-- TASK INSTRUCTIONS --
Copy, from the data below, each line that has the word "Array".

*** Begin section ***

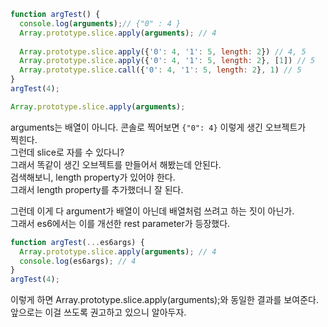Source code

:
 ```javascript
function argTest() {
  console.log(arguments);// {"0" : 4 }
  Array.prototype.slice.apply(arguments); // 4
  
  Array.prototype.slice.apply({'0': 4, '1': 5, length: 2}) // 4, 5
  Array.prototype.slice.apply({'0': 4, '1': 5, length: 2}, [1]) // 5
  Array.prototype.slice.call({'0': 4, '1': 5, length: 2}, 1) // 5
}
argTest(4);
```
```javascript
Array.prototype.slice.apply(arguments);
```
arguments는 배열이 아니다. 콘솔로 찍어보면 `{"0": 4}` 이렇게 생긴 오브젝트가  
찍힌다.  
그런데 slice로 자를 수 있다니?  
그래서 똑같이 생긴 오브젝트를 만들어서 해봤는데 안된다.  
검색해보니, length property가 있어야 한다.  
그래서 length property를 추가했더니 잘 된다. 
  
그런데 이게 다 argument가 배열이 아닌데 배열처럼 쓰려고 하는 짓이 아닌가.    
그래서 es6에서는 이를 개선한 rest parameter가 등장했다.  
  
```javascript
function argTest(...es6args) {
  Array.prototype.slice.apply(arguments); // 4
  console.log(es6args); // 4
}
argTest(4);
```
이렇게 하면 Array.prototype.slice.apply(arguments);와 동일한 결과를 보여준다.  
앞으로는 이걸 쓰도록 권고하고 있으니 알아두자.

*** End section ***

-- REPLY --
  Array.prototype.slice.apply(arguments); // 4
  Array.prototype.slice.apply({'0': 4, '1': 5, length: 2}) // 4, 5
  Array.prototype.slice.apply({'0': 4, '1': 5, length: 2}, [1]) // 5
  Array.prototype.slice.call({'0': 4, '1': 5, length: 2}, 1) // 5
Array.prototype.slice.apply(arguments);
  Array.prototype.slice.apply(arguments); // 4
이렇게 하면 Array.prototype.slice.apply(arguments);와 동일한 결과를 보여준다.  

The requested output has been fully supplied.